# Records
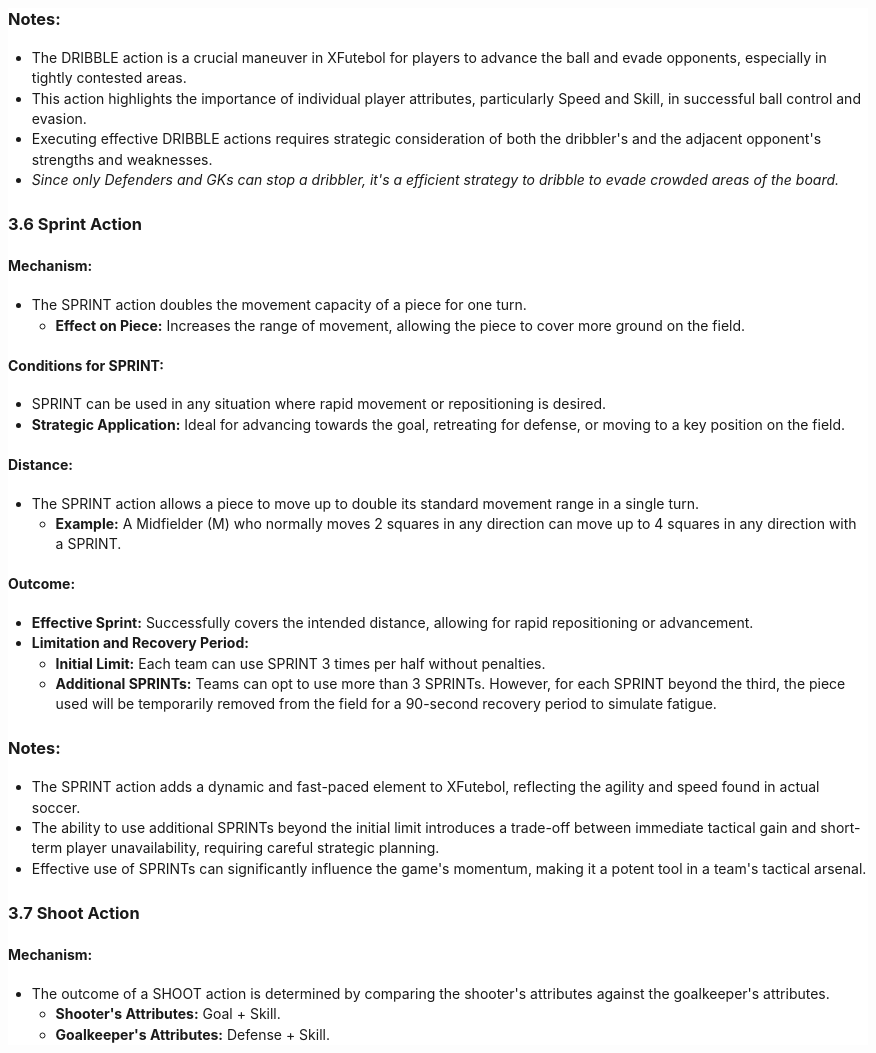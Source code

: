 ### Notes:
- The DRIBBLE action is a crucial maneuver in XFutebol for players to advance the ball and evade opponents, especially in tightly contested areas.
- This action highlights the importance of individual player attributes, particularly Speed and Skill, in successful ball control and evasion.
- Executing effective DRIBBLE actions requires strategic consideration of both the dribbler's and the adjacent opponent's strengths and weaknesses.
- *Since only Defenders and GKs can stop a dribbler, it's a efficient strategy to dribble to evade crowded areas of the board.*

### 3.6 Sprint Action

#### Mechanism:
- The SPRINT action doubles the movement capacity of a piece for one turn.
  - **Effect on Piece:** Increases the range of movement, allowing the piece to cover more ground on the field.

#### Conditions for SPRINT:
- SPRINT can be used in any situation where rapid movement or repositioning is desired.
- **Strategic Application:** Ideal for advancing towards the goal, retreating for defense, or moving to a key position on the field.

#### Distance:
- The SPRINT action allows a piece to move up to double its standard movement range in a single turn.
  - **Example:** A Midfielder (M) who normally moves 2 squares in any direction can move up to 4 squares in any direction with a SPRINT.

#### Outcome:
- **Effective Sprint:** Successfully covers the intended distance, allowing for rapid repositioning or advancement.
- **Limitation and Recovery Period:**
  - **Initial Limit:** Each team can use SPRINT 3 times per half without penalties.
  - **Additional SPRINTs:** Teams can opt to use more than 3 SPRINTs. However, for each SPRINT beyond the third, the piece used will be temporarily removed from the field for a 90-second recovery period to simulate fatigue.

### Notes:
- The SPRINT action adds a dynamic and fast-paced element to XFutebol, reflecting the agility and speed found in actual soccer.
- The ability to use additional SPRINTs beyond the initial limit introduces a trade-off between immediate tactical gain and short-term player unavailability, requiring careful strategic planning.
- Effective use of SPRINTs can significantly influence the game's momentum, making it a potent tool in a team's tactical arsenal.

### 3.7 Shoot Action

#### Mechanism:
- The outcome of a SHOOT action is determined by comparing the shooter's attributes against the goalkeeper's attributes.
  - **Shooter's Attributes:** Goal + Skill.
  - **Goalkeeper's Attributes:** Defense + Skill.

# Required work
Word for word, quote the lines from the line containing "- **Additional SPRINTs:**" through the end of the material, both included, and nothing else.

# Result
  - **Additional SPRINTs:** Teams can opt to use more than 3 SPRINTs. However, for each SPRINT beyond the third, the piece used will be temporarily removed from the field for a 90-second recovery period to simulate fatigue.

### Notes:
- The SPRINT action adds a dynamic and fast-paced element to XFutebol, reflecting the agility and speed found in actual soccer.
- The ability to use additional SPRINTs beyond the initial limit introduces a trade-off between immediate tactical gain and short-term player unavailability, requiring careful strategic planning.
- Effective use of SPRINTs can significantly influence the game's momentum, making it a potent tool in a team's tactical arsenal.

### 3.7 Shoot Action

#### Mechanism:
- The outcome of a SHOOT action is determined by comparing the shooter's attributes against the goalkeeper's attributes.
  - **Shooter's Attributes:** Goal + Skill.
  - **Goalkeeper's Attributes:** Defense + Skill.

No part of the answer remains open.